Dopo gli incentivi, i ristori e i sostegni arrivano le ispezioni. I miliardi che si sono riversati su aziende e lavoratori autonomi, infatti, possono aver attirato l’interesse anche di imprenditori senza scrupoli, pronti ad approfittare dell’occasione. Almeno è questo il sospetto che è venuto all’Ispettorato nazionale del lavoro (Inl) che ha messo a punto anche per quest’anno un piano straordinario di controlli sulle «misure a sostegno del reddito»: appunto gli aiuti a favore di aziende e lavoratori, che da più di un anno sono targati solo e soltanto «Covid». L’obiettivo è stanare i comportamenti illeciti, con controlli mirati, che per lo più dovrebbero venire effettuati entro il primo semestre dell’anno. In realtà è assai abbondante il fiume di denaro che è passato dalle casse pubbliche, mediante l’Inps, nelle casse delle aziende o direttamente nelle tasche dei lavoratori. L’ultimo monitoraggio, proprio dell’Inps, effettuato al 31 marzo, registra 4.264.828 domande di cui autorizzate 3.853.698 e respinte 342.433, interessando più di 3,7 milioni di lavoratori. I lavoratori che, sempre per Covid, hanno ricevuto invece anticipi di cassa integrazione direttamente dalle aziende (le quali li hanno recuperati o li stanno recuperando attraverso la compensazione sui versamenti contributivi periodicamente dovuti) sono oggi oltre 3,5 milioni: dunque in totale 7,2 milioni di lavoratori hanno staccato un assegno da parte dello Stato. In questo contesto di grandi numeri (e risorse), ha ragionato l’Inl, è possibile che si nascondano anche soggetti approfittatori. Per esempio, lavorando in nero per raddoppiare gli introiti: quelli da lavoro e quelli pubblici di sostegno. Per il Documento di programmazione delle ispezioni dell’Inl, la possibilità che ciò sia vero è molto alta nelle aziende che hanno trasformato o hanno riqualificato rapporti di lavoro in periodi immediatamente precedenti le richieste di cassa integrazione nelle varie forme; così pure nelle aziende che hanno fatto domanda d’iscrizione o di ripresa d’attività o di modifiche dell’inquadramento con effetto retroattivo, in periodi immediatamente precedenti le richieste di cig. Ed è proprio in queste aziende che gli ispettori si apprestano a bussare per verificare sul campo l’effettiva necessità degli ammortizzatori sociali.
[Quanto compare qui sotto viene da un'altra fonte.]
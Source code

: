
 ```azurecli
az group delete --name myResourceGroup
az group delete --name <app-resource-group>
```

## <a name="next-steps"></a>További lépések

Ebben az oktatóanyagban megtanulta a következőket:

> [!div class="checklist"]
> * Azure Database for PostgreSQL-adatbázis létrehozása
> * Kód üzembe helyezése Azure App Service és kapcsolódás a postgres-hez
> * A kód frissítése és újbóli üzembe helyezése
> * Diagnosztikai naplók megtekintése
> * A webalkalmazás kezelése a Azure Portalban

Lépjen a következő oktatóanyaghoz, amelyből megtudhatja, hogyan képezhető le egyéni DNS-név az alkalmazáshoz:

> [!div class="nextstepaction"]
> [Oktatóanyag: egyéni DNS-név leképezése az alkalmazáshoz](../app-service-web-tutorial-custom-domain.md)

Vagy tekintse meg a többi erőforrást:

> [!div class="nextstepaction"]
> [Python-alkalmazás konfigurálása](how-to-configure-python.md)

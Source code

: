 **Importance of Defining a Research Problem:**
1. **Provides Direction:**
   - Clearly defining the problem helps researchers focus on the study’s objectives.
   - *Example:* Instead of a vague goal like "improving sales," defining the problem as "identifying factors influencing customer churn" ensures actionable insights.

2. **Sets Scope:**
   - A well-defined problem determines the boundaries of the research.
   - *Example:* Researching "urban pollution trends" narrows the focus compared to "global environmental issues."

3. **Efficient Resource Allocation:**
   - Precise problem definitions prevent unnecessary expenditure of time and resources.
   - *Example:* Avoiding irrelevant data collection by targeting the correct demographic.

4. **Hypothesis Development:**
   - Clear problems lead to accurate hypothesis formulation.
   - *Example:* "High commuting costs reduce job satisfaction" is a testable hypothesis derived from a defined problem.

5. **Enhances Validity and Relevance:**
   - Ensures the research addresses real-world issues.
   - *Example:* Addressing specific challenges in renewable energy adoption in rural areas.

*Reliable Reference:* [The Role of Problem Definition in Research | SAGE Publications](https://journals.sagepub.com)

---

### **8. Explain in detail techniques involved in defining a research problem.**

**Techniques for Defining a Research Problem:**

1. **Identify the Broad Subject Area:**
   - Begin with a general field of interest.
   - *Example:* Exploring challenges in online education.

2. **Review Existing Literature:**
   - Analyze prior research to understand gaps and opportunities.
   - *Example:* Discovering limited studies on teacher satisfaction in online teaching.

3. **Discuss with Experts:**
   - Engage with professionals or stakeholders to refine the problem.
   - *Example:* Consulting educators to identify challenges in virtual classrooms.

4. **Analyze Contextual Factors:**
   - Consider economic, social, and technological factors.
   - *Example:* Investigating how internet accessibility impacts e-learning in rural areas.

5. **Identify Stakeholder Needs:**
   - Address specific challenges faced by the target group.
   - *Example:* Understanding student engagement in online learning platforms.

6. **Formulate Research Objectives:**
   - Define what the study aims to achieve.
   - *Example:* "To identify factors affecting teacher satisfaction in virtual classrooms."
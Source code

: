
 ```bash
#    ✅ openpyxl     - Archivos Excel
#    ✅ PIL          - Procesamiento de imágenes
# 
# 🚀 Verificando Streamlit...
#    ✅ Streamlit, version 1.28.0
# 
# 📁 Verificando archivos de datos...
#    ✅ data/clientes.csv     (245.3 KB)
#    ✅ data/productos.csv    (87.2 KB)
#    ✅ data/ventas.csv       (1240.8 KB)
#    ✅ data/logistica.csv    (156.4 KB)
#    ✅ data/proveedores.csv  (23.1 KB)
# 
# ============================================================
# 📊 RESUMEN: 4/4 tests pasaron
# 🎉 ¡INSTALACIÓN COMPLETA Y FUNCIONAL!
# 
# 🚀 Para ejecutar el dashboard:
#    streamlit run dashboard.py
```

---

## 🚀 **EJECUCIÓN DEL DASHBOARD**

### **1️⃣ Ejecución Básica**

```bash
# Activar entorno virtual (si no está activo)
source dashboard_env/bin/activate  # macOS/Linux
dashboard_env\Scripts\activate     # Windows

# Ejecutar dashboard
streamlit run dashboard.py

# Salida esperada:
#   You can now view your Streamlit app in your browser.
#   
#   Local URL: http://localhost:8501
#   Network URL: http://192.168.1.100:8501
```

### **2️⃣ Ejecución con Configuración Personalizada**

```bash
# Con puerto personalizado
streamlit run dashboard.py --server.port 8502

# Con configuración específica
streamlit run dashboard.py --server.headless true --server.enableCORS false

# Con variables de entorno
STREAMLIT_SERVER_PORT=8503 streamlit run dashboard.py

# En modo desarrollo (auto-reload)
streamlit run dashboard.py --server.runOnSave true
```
Anche in materia fiscale non si scherza. La percezione di contributi a fondo perduto non dovuti comporta infatti l’applicazione del reato previsto dall’articolo 316 ter del codice penale che, per somme superiori a 4 mila euro, prevede addirittura la reclusione da sei mesi a tre anni, oltre alla confisca, oltre a sanzioni pecuniarie che possono arrivare fino a un milione di euro.

La speranza è che questa volta i soliti furbetti non la passino liscia.